> **Exercise description**
Where a line holds the word "place", copy that line from the data below.

-- Supplied material follows --

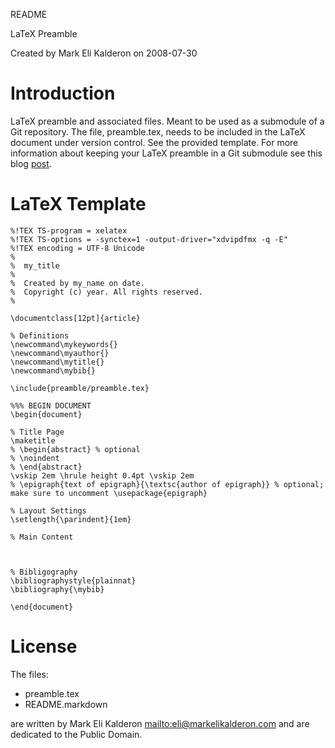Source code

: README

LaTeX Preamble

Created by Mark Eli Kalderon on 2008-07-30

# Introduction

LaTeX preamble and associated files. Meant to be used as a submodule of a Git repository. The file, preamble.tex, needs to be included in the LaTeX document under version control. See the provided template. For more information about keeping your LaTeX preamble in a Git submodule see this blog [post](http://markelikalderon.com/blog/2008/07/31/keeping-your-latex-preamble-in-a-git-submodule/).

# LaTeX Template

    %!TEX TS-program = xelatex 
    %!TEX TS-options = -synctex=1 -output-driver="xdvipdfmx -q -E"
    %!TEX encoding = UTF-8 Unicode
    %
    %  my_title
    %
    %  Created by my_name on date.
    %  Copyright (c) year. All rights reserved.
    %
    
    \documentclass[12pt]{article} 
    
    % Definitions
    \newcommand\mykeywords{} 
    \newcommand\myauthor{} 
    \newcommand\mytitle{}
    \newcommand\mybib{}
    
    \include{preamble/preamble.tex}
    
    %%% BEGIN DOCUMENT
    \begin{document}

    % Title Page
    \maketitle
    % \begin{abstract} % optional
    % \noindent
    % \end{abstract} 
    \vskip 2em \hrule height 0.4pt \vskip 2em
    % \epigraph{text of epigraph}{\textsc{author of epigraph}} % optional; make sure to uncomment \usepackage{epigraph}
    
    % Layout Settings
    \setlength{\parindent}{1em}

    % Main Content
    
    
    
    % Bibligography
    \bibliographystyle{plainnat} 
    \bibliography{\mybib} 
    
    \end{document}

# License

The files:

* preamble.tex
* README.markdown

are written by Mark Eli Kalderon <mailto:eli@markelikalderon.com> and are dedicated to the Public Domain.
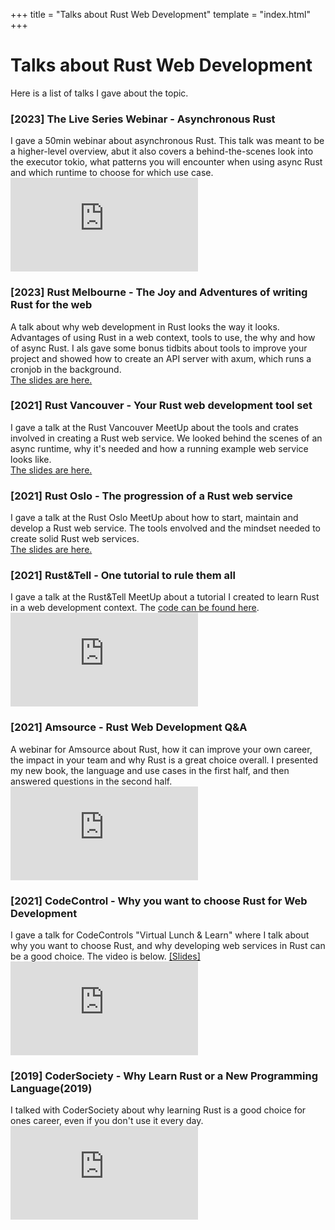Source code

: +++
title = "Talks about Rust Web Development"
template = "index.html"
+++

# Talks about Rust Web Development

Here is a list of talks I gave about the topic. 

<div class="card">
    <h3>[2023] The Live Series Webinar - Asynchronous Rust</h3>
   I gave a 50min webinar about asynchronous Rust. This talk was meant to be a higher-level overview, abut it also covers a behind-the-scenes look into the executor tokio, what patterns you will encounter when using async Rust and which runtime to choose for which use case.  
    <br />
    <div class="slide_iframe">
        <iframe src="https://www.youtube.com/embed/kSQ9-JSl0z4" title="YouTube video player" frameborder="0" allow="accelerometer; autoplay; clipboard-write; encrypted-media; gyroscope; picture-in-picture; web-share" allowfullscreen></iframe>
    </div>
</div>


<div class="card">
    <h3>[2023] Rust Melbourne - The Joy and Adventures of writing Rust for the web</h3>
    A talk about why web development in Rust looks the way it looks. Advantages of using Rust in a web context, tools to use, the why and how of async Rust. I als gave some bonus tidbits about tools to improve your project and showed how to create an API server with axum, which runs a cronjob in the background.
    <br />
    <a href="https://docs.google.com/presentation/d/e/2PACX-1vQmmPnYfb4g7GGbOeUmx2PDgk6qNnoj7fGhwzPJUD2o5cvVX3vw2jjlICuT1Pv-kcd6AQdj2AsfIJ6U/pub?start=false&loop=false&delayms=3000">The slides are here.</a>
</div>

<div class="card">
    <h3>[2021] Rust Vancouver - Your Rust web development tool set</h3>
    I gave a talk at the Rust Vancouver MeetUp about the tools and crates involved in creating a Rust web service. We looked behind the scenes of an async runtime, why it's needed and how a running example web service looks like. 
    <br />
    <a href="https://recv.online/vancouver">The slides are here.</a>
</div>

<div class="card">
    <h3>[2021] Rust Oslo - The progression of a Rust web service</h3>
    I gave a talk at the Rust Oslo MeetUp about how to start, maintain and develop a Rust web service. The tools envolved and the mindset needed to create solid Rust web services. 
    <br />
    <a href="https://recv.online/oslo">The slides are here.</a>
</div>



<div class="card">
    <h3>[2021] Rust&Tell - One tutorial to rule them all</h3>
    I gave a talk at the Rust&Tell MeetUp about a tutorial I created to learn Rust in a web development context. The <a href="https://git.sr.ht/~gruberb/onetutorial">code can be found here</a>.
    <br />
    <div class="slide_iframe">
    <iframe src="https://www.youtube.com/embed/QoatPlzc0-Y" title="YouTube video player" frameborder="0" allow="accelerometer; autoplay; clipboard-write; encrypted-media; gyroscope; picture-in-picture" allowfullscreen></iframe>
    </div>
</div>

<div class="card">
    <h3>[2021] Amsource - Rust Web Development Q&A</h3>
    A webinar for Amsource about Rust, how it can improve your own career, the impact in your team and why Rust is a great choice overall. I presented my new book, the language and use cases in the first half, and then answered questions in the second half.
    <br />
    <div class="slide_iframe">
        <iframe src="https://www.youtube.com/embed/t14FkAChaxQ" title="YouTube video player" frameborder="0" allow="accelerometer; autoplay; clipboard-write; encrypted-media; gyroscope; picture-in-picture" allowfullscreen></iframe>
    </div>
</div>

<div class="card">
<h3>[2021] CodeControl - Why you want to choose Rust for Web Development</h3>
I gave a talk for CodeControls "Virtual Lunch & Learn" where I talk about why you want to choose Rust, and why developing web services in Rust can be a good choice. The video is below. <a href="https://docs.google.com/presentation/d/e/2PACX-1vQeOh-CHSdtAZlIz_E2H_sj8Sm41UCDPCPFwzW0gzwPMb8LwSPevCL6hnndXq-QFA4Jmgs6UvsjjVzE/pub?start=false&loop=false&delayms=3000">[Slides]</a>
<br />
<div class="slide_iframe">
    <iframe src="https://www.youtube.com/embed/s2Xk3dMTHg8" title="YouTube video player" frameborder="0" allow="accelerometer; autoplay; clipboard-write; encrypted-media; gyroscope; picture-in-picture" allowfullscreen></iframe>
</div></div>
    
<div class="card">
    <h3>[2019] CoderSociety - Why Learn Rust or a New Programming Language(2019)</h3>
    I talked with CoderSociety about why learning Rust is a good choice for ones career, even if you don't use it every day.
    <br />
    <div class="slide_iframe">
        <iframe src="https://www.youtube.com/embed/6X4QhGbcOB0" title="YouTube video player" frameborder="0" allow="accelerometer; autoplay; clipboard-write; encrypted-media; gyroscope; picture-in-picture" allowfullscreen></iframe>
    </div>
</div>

-- Supplied material concluded --
-- Supplied material follows --

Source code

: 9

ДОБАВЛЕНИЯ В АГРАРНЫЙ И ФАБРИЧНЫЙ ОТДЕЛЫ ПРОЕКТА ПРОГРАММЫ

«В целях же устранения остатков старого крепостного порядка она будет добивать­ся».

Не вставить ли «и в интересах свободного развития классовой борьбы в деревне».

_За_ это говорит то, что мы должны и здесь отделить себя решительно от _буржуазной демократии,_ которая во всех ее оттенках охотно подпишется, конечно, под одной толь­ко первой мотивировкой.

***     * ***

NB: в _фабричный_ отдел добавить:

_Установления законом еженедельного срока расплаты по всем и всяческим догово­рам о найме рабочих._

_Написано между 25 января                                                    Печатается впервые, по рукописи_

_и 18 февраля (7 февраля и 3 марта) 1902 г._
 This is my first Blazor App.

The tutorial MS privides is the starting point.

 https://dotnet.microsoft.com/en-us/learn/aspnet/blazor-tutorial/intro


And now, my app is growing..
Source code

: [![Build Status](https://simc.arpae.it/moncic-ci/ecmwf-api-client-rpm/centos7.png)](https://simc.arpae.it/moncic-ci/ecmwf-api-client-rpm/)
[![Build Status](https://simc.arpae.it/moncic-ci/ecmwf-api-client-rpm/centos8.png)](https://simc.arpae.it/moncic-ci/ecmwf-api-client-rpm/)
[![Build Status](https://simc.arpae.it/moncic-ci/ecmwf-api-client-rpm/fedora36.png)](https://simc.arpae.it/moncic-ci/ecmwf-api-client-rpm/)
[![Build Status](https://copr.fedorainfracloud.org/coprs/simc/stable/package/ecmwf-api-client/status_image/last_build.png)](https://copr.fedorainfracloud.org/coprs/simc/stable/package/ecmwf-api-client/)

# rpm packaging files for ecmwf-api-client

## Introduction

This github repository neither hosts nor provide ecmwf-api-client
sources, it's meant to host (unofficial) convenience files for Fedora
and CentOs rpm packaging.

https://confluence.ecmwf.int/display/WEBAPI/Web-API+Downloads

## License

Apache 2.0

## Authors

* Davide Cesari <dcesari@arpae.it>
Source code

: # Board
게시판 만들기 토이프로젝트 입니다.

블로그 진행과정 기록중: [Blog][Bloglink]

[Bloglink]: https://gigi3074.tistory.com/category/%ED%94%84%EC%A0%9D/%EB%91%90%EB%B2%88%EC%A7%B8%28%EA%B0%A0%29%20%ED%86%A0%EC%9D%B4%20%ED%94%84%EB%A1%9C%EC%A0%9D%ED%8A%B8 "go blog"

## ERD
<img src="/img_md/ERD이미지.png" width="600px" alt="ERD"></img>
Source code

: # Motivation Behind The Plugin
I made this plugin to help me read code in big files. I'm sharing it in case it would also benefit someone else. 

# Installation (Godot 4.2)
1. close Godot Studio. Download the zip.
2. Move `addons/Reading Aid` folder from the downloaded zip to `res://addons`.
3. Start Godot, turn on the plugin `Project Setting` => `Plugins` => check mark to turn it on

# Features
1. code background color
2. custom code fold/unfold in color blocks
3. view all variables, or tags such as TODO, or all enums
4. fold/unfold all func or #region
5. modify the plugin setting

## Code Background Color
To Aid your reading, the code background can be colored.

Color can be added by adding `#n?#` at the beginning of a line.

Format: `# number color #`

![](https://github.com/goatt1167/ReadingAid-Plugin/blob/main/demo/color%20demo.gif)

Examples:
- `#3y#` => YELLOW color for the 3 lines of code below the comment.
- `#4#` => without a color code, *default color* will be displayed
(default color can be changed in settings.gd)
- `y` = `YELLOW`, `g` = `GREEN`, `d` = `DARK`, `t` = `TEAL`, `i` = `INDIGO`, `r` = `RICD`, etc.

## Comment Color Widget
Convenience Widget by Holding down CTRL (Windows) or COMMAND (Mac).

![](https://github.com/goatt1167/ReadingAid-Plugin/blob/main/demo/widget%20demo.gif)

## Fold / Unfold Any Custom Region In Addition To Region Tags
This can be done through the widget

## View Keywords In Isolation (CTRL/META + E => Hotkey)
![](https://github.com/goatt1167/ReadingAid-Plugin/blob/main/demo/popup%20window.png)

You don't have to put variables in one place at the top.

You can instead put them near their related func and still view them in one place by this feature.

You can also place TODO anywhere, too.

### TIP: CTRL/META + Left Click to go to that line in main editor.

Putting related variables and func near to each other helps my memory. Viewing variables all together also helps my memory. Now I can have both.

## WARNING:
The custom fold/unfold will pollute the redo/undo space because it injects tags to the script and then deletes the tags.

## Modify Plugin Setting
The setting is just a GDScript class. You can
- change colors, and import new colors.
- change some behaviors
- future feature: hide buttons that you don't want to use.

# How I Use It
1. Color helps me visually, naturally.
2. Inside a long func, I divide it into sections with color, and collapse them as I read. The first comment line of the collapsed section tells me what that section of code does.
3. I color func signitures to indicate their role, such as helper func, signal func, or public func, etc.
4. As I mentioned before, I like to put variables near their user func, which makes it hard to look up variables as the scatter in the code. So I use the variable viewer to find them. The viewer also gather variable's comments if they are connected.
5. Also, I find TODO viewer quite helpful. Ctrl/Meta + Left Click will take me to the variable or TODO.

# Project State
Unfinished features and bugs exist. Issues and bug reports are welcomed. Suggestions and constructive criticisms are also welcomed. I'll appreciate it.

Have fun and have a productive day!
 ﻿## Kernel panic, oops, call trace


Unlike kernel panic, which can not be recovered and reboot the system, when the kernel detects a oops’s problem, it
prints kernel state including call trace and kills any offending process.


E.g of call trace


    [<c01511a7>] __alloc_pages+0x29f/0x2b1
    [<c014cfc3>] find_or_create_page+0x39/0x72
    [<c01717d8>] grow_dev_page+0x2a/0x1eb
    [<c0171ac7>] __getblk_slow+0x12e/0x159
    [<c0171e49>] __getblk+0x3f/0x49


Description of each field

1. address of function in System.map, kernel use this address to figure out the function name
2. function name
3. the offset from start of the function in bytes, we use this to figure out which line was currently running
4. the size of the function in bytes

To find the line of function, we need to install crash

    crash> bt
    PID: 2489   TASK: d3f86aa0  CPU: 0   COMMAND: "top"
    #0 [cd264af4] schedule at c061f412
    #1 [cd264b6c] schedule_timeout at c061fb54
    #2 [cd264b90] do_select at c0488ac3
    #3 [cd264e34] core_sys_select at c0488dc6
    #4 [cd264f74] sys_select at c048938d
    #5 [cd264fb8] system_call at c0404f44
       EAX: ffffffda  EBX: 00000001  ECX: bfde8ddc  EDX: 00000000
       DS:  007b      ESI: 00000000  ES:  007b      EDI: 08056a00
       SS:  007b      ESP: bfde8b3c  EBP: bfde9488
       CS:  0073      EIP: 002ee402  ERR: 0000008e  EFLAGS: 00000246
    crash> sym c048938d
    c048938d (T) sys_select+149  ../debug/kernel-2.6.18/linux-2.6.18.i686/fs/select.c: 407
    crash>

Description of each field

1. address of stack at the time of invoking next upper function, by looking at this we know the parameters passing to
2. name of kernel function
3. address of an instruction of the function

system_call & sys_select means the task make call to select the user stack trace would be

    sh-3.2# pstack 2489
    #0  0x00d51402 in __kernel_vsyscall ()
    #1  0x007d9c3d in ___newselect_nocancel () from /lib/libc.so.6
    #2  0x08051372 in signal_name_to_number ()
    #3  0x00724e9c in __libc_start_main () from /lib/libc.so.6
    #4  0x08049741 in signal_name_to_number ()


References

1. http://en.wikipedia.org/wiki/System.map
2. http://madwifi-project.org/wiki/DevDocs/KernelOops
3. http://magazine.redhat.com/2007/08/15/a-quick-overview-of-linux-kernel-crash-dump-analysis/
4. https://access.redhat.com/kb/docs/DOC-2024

-- Supplied material concluded --

> **Response to this exercise**
You don't have to put variables in one place at the top.
You can instead put them near their related func and still view them in one place by this feature.
You can also place TODO anywhere, too.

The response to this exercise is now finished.